Nikel adalah bahan penting untuk produksi sebagian besar baterai yang dapat diisi ulang dan signifikansinya dalam rantai pasokan global telah meningkat secara dramatis seiring dengan upaya mencapai ambisi global net-zero. Mengingat Indonesia adalah produsen bijih nikel terbesar, Presiden Joko Widodo (Jokowi) optimistis memanfaatkan keunggulan ini untuk meningkatkan nilai tambah dalam negeri akibat larangan ekspor bijih nikel.


Penciptaan nilai dalam negeri disebut-sebut sebagai tujuan utama Jokowi. Di atas kertas, dampak dari larangan ekspor ini sangat mengejutkan. Hampir $14 miliar telah diinvestasikan dalam kapasitas pabrik peleburan nikel di Indonesia. Maluku Utara dan Sulawesi Tengah, provinsi hilir nikel di Indonesia, mengalami tingkat pertumbuhan dua digit pada tahun 2021, terutama didorong oleh investasi di industri ini. Jokowi menyoroti bagaimana larangan tersebut telah menyebabkan peningkatan 30 kali lipat dalam nilai ekspor nikel Indonesia.

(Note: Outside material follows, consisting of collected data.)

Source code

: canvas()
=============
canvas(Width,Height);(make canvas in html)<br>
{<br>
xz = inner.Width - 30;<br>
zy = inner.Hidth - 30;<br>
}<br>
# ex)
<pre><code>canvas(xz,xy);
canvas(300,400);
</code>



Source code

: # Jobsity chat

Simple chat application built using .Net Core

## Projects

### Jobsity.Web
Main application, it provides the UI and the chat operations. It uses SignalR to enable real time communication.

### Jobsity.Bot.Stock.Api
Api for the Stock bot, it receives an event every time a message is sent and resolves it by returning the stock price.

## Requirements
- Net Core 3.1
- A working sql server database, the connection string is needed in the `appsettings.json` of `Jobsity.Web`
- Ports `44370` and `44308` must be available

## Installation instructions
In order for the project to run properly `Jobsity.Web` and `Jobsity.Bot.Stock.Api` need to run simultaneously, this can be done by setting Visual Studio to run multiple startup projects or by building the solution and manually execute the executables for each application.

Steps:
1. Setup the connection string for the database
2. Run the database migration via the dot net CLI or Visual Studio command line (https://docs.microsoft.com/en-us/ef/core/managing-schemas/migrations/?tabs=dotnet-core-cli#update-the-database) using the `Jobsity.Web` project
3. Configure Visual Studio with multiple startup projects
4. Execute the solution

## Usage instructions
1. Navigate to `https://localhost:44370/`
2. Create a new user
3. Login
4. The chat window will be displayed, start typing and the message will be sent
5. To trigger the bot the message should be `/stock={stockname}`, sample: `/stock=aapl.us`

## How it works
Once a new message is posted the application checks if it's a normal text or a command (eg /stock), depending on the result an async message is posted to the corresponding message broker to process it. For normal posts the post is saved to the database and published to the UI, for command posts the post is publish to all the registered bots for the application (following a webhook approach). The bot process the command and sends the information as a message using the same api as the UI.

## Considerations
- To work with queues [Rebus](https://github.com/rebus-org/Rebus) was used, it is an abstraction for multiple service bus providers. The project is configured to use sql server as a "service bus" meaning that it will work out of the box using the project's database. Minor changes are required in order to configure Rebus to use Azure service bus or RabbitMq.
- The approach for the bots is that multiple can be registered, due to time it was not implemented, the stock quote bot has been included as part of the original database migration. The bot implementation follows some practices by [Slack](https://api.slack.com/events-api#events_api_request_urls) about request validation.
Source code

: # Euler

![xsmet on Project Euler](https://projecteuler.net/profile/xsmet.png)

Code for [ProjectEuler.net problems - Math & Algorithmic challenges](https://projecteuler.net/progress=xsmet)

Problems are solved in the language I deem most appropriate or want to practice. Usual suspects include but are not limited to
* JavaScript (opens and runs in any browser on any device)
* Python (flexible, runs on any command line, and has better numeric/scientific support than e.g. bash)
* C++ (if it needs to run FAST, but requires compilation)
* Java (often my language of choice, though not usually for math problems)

Karena Indonesia adalah salah satu eksportir bijih nikel terbesar, larangan tersebut menyebabkan peningkatan harga nikel internasional dan turunannya. Investor smelter kini menikmati harga bijih nikel dalam negeri yang jauh lebih murah dan nilai ekspor logam nikel yang jauh lebih tinggi.


Mengakses pasar UE dan AS kemungkinan besar merupakan sebuah tantangan. Selain masalah lingkungan, keduanya memiliki kebijakan industrinya sendiri. Fakta bahwa Uni Eropa mengambil tindakan hukum terhadap Indonesia atas larangan ekspor nikel dan menang dengan dukungan AS tidak membantu.


Pasar Tiongkok yang lebih besar dan tumbuh lebih cepat merupakan pasar potensial bagi produksi EV Indonesia. Namun kendaraan listrik dengan penjualan tertinggi di Tiongkok menggunakan baterai bebas nikel. Kelangkaan nikel global menciptakan insentif bagi produsen untuk mengurangi atau bahkan menghilangkan kandungan nikel dalam baterai mereka melalui inovasi teknologi.


Pemerintah Indonesia sedang mempertimbangkan untuk mengurangi pajak impor kendaraan listrik untuk mendorong adopsi kendaraan listrik di dalam negeri. Meskipun kebijakan ini dapat membantu tujuan adopsi kendaraan listrik di Indonesia, kebijakan ini bertentangan dengan tujuan hilirisasi nikel. Produsen kendaraan listrik di Indonesia harus bersaing dengan kendaraan listrik impor, yang dapat semakin mengurangi pangsa pasar kendaraan listrik yang diproduksi di dalam negeri dan membuat investor enggan membangun industri kendaraan listrik di Indonesia.


Dengan mempertimbangkan pengurangan pajak impor untuk kendaraan listrik, pemerintah Indonesia secara implisit mengakui bahwa membangun industri kendaraan listrik dalam negeri bertentangan dengan tujuan emisi nol bersih pada tahun 2060. Untuk saat ini, pilihan yang lebih baik adalah fokus pada skuter listrik, yang lebih mudah diproduksi dan lebih terjangkau bagi konsumen dalam negeri. Dengan memanfaatkan pasar ini terlebih dahulu, Indonesia secara bertahap dapat memperluas industri kendaraan listrik yang lebih besar.


Kebijakan perdagangan tetap menjadi kuncinya. Jika pemerintah Indonesia berpendapat bahwa Uni Eropa yang mengajukan gugatan terhadap Indonesia di WTO merupakan bentuk “ekspor paksa”, maka pemerintah Indonesia harus mengambil sikap diplomatis. Jika Indonesia ingin membatasi ekspornya, maka Indonesia tidak boleh mengeluh ketika Uni Eropa memberlakukan kontrol terhadap impornya dari Indonesia. Pemerintah Indonesia perlu memahami sifat timbal balik keanggotaan WTO jika ingin merundingkan masalah ini dengan mitranya.